Building, training, deploying and fine-tuning machine learning models is a process that involves a set of time-consuming and complex tasks. While Amazon SageMaker simplifies the end-to-end process of running any machine learning model, developing and fine-tuning these models are complicated tasks for virtually any software engineer.
However, there is a growing library of public algorithms and pre-trained models that is made available by multiple sources. Follow this step-by-step tutorial on how to get started with Amazon SageMaker JumpStart.
What is Amazon SageMaker JumpStart?
Amazon SageMaker JumpStart is a machine learning hub that provides access to a wide range of public ML models and seamlessly integrates them into AWS infrastructure managed by SageMaker. The hub is particularly useful for applications that need to implement common use cases, which publicly available models can solve.

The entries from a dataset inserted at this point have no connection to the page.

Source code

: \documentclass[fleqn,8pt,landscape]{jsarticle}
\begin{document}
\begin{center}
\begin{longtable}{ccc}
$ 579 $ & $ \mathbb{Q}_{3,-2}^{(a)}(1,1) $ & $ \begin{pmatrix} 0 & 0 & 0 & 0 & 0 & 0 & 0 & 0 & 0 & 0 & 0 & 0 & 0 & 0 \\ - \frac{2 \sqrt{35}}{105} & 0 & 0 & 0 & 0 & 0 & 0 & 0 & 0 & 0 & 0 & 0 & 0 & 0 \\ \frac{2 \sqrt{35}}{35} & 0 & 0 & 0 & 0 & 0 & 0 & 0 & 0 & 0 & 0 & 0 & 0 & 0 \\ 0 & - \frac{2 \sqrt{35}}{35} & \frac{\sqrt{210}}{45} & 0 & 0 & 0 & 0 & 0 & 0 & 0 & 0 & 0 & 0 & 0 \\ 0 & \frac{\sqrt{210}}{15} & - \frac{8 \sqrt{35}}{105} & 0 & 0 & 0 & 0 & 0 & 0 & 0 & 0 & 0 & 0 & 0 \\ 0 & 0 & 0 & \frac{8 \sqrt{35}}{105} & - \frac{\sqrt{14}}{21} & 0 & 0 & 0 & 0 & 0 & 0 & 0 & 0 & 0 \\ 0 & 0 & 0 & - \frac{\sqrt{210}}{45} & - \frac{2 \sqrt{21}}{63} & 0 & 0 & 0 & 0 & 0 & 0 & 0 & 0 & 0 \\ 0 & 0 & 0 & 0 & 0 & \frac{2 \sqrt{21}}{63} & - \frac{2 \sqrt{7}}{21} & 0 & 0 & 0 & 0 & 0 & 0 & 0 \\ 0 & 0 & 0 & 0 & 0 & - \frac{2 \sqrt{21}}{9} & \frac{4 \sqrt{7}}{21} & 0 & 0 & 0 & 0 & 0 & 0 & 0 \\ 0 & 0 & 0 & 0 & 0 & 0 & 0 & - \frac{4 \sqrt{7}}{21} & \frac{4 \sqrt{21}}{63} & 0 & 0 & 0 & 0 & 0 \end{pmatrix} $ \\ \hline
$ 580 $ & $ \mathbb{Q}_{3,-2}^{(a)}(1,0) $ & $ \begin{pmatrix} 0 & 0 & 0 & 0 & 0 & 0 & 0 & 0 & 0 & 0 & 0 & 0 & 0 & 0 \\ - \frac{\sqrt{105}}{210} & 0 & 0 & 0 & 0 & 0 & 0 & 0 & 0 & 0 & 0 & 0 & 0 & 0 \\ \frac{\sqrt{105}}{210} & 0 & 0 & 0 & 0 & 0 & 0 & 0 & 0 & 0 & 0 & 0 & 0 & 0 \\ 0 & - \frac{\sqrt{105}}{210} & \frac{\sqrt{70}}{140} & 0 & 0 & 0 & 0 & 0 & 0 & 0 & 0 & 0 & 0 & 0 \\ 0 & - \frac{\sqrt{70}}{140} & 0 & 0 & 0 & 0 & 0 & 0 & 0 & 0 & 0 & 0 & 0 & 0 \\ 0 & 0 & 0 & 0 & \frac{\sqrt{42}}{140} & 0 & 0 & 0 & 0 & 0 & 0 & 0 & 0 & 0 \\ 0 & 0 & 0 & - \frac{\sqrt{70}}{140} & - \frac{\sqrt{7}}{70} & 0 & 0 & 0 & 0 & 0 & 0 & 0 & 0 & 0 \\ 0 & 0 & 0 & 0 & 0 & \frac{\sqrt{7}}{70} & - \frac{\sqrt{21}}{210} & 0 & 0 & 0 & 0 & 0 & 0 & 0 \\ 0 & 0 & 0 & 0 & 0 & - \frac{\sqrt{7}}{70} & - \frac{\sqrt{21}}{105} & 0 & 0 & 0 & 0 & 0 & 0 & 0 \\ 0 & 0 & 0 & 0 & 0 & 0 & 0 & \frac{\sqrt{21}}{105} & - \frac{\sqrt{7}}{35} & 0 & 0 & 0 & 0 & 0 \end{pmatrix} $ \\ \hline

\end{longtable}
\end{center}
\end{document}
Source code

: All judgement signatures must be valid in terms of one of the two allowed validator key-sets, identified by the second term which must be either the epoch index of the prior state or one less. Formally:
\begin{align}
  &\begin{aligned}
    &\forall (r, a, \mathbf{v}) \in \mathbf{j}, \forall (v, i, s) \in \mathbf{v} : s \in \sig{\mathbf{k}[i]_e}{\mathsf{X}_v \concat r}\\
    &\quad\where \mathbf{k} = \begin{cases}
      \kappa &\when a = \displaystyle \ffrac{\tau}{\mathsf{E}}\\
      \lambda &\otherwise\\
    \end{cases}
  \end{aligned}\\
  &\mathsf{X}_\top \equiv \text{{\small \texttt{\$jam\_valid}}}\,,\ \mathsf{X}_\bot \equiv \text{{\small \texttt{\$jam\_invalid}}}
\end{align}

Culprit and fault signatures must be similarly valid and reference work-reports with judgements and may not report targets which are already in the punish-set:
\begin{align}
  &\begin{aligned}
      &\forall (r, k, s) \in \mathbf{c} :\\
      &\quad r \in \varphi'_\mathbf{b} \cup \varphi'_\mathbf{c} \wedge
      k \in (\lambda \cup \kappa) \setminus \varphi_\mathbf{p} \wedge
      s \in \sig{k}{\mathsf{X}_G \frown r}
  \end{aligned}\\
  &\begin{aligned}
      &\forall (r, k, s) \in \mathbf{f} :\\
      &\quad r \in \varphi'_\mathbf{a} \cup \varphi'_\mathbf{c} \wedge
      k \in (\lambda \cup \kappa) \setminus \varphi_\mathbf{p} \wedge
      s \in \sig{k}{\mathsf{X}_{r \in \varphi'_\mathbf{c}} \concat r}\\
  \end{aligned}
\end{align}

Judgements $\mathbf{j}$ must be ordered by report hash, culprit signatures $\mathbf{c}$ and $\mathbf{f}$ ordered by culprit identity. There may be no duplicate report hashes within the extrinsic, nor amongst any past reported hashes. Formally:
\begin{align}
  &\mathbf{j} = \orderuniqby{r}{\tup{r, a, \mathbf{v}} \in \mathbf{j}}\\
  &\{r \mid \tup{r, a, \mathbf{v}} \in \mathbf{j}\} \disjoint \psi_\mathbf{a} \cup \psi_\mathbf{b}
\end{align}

Browsing through the entire list of models is recommended even for teams that are not considering ML in their roadmaps, as it can deliver valuable ideas for future application improvements.
The Jupyter Notebook interface simplifies the software development process, and the available models have comments regarding each step in the source code. For more specific or advanced use cases, having experience with building and training ML models is necessary. Since JumpStart integrates seamlessly with SageMaker infrastructure, this simplifies the deployment and execution of models.
JumpStart gives application owners the flexibility to deploy pre-trained models or use available algorithms as a starting point to develop custom ones. While the notebook interface doesn't necessarily require coding experience, having at least some basic knowledge of the Python programming language certainly helps with understanding the steps executed in each task. JumpStart also enables sharing models and notebooks across multiple accounts.
The available models in SageMaker JumpStart include areas such as text classification, question answering, image classification, text summarization, time-series forecasting and anomaly detection. These models can solve a range of problems, such as detecting objects in images, forecasting outcomes based on existing trends, creating text summaries, detecting possible fraud scenarios and others.
Get started with SageMaker JumpStart
Developers can interact with JumpStart using the SageMaker Python SDK or through the AWS console. The SDK is the preferred option once models are ready to be executed in an automated way. One prerequisite before using the JumpStart UI is to enable SageMaker Studio, which requires the creation of a SageMaker domain so the tool can execute required actions on AWS resources.
Create a SageMaker domain, domain name and user profile, and assign an Identity and Access Management role to it.
Launch Studio from the SageMaker console.
Click on the Open Studio link to open the SageMaker Studio UI.
Click on JumpStart to launch the SageMaker JumpStart interface.
Search for available models from the main SageMaker interface. For example, searching for image classification brings up several options.
Select a model. JumpStart provides a description and other useful information regarding the model. Users can deploy the model from the same JumpStart interface and configure parameters, such as the instance type, endpoint name and other settings.
Once you define the configurations, click on the Deploy button. This step triggers the SageMaker endpoint creation, which takes a few minutes to complete.
Open a notebook, and execute tasks on the deployed model. The notebook displays the relevant steps and source code for important tasks.
For this specific model, the available notebook provides the source code to execute initial setup, select a pre-trained model and query the endpoint. This source code gives developers a useful starting point on how to use the provided model.
You can train the model with a default data set or with a custom one. JumpStart provides an interface to configure and start training jobs.
Once a task is finished, terminate all launched resources, particularly endpoints since they can result in significant cost if left running when not needed. For example, a common instance chosen by JumpStart -- ml.p3.2xlarge -- costs $3.825 per hour, approximately $2,754 per month. A smaller instance, such as ml.m5.xlarge, can cost $165 per month. Ensure you choose the right instance size for the tasks at hand and avoid overprovisioning.